[PATCH 2/2] sched/fair: distribute nohz ILB work across idle CPUs.

From: Imran Khan

Date: Tue Apr 21 2026 - 01:07:49 EST


find_new_ilb() uses for_each_cpu_and() to iterate nohz.idle_cpus_mask
from the lowest bit upward, returning the first idle housekeeping CPU
it finds. This can (unfairly) select the lowest nohz idle CPU most of
the times.

Fix this by selecting nohz ILB CPU in a round robin way and thus
distributing the nohz ILB work (which can be significant on large
scale systems) across all eligible idle CPUs.

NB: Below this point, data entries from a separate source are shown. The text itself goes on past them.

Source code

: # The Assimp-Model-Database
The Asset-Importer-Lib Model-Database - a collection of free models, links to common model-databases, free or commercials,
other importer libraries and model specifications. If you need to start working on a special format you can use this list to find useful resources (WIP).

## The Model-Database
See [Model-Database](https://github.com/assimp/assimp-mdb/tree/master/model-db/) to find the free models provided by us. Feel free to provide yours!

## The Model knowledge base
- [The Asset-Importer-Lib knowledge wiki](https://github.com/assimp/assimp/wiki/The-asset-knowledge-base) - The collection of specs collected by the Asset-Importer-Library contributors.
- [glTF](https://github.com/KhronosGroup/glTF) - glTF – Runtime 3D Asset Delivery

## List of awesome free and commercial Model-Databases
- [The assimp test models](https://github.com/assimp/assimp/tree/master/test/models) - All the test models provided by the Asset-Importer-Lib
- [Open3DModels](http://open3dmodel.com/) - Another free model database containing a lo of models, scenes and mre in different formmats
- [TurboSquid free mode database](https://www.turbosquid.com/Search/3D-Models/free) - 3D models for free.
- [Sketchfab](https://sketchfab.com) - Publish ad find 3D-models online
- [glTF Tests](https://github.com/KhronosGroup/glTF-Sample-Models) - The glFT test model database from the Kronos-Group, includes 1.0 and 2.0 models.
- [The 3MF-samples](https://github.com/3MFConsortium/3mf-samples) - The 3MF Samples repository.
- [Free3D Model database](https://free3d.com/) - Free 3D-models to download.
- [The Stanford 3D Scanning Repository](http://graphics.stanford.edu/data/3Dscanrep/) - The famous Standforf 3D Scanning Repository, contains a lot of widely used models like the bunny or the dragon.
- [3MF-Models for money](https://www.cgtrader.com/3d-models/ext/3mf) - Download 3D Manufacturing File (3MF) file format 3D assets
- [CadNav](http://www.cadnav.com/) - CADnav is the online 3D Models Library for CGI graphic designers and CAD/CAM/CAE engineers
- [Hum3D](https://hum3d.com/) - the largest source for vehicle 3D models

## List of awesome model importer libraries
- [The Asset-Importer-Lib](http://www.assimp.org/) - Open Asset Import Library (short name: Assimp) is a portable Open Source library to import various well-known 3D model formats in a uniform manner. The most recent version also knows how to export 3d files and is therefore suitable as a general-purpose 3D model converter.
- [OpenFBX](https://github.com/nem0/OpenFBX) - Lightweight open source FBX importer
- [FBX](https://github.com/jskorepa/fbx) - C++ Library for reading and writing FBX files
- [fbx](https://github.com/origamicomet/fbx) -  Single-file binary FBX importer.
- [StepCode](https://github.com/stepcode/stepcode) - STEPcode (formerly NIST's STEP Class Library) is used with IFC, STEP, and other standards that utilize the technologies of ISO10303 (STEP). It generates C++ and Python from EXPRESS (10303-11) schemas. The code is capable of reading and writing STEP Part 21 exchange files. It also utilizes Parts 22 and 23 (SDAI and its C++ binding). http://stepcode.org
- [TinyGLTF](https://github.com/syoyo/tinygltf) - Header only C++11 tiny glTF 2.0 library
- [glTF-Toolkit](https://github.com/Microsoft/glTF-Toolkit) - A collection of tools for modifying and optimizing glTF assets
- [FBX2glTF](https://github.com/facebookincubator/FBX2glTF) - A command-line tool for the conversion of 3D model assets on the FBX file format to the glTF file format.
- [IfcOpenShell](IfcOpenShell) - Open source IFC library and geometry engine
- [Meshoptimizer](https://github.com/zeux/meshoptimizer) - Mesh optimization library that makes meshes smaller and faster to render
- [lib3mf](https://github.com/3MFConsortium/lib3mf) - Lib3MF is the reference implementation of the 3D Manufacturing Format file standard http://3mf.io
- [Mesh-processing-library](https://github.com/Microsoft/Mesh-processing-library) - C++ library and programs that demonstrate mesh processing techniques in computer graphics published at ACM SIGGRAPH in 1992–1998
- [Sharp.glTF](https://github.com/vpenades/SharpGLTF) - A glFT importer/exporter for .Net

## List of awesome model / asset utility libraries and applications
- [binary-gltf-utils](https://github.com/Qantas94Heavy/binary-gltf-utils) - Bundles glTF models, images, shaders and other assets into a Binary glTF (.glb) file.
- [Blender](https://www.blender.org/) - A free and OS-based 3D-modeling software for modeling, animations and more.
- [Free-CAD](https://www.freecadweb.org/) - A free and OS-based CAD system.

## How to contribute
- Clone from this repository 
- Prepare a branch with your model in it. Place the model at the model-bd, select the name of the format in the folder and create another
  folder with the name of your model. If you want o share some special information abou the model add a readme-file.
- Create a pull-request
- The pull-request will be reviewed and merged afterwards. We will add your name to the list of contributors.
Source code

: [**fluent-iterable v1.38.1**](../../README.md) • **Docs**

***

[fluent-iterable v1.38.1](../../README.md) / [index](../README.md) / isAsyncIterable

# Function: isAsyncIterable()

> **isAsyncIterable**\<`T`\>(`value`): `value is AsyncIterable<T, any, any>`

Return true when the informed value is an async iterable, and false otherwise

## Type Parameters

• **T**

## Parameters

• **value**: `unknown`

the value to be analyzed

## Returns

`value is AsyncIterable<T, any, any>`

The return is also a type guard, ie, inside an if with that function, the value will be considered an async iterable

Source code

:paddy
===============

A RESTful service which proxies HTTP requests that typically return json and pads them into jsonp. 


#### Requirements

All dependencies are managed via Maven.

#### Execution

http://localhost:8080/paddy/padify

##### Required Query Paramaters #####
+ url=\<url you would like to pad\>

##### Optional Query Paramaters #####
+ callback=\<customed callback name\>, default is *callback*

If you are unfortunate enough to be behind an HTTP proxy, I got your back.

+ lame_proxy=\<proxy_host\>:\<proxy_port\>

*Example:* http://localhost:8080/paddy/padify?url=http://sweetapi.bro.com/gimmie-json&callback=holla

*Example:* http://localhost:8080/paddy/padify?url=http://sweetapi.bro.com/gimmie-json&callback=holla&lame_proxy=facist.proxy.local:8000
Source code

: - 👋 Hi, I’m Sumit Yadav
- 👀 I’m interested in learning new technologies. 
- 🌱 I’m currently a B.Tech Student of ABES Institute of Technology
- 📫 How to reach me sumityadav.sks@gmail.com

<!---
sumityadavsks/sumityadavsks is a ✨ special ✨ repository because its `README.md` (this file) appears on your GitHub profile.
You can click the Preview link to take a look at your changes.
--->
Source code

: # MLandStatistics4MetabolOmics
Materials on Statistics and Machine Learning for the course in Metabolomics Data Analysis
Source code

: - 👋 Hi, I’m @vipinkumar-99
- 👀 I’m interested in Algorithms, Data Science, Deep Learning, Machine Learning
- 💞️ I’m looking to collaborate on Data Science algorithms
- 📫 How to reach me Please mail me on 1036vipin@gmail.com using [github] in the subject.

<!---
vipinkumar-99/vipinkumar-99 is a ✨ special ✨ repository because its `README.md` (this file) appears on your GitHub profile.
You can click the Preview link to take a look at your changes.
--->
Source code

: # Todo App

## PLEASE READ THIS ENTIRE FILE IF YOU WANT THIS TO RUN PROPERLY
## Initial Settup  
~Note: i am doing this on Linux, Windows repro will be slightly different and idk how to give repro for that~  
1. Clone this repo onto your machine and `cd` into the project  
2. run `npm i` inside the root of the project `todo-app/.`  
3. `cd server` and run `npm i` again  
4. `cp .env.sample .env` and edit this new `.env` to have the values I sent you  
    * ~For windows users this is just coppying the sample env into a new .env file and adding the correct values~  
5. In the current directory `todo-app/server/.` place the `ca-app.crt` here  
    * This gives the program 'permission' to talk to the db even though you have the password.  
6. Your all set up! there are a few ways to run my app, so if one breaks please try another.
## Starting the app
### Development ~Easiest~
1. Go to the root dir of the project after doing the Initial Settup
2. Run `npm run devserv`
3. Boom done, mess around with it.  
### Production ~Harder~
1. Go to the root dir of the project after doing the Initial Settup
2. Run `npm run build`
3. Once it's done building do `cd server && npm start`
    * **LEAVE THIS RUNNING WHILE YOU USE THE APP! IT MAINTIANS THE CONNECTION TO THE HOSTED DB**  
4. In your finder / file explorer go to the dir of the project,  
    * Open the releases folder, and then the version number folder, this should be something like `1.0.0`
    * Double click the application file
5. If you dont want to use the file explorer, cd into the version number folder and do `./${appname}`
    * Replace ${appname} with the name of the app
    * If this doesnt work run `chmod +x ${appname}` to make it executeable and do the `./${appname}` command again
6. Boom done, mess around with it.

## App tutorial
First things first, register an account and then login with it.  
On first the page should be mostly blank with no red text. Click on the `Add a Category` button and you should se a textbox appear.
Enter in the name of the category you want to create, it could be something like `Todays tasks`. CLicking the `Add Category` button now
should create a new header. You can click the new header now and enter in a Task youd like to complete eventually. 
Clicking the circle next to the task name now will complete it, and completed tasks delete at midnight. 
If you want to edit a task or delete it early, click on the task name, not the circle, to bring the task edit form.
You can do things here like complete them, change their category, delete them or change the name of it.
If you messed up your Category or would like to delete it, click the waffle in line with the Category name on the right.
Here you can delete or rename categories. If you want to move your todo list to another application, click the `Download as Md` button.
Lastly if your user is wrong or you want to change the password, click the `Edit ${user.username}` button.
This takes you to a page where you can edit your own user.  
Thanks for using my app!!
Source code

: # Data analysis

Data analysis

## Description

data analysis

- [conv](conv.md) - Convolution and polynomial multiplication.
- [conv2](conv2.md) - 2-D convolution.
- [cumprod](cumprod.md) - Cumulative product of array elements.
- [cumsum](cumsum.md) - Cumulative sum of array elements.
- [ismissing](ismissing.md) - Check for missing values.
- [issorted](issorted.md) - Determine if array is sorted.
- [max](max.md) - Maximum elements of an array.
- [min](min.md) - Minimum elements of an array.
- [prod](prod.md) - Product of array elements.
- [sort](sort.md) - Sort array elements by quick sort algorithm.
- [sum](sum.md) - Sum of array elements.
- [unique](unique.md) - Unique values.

Signed-off-by: Imran Khan <imran.f.khan@xxxxxxxxxx>
---
kernel/sched/fair.c | 9 +++++++--
1 file changed, 7 insertions(+), 2 deletions(-)

diff --git a/kernel/sched/fair.c b/kernel/sched/fair.c
index bd35275a05b38..93bdb542ff714 100644
--- a/kernel/sched/fair.c
+++ b/kernel/sched/fair.c
@@ -7213,6 +7213,7 @@ static struct {
cpumask_var_t idle_cpus_mask;
int has_blocked_load; /* Idle CPUS has blocked load */
int needs_update; /* Newly idle CPUs need their next_balance collated */
+ int ilb_cpu_last; /* Last CPU selected for nohz ILB */
unsigned long next_balance; /* in jiffy units */
unsigned long next_blocked; /* Next update of blocked load in jiffies */
} nohz ____cacheline_aligned;
@@ -12420,13 +12421,17 @@ static inline int find_new_ilb(void)

hk_mask = housekeeping_cpumask(HK_TYPE_KERNEL_NOISE);

- for_each_cpu_and(ilb_cpu, nohz.idle_cpus_mask, hk_mask) {
+ for_each_cpu_wrap(ilb_cpu, nohz.idle_cpus_mask, nohz.ilb_cpu_last + 1) {
+ if (!cpumask_test_cpu(ilb_cpu, hk_mask))
+ continue;

if (ilb_cpu == smp_processor_id())
continue;

- if (idle_cpu(ilb_cpu))
+ if (idle_cpu(ilb_cpu)) {
+ nohz.ilb_cpu_last = ilb_cpu;
return ilb_cpu;
+ }
}

return -1;
--
2.34.1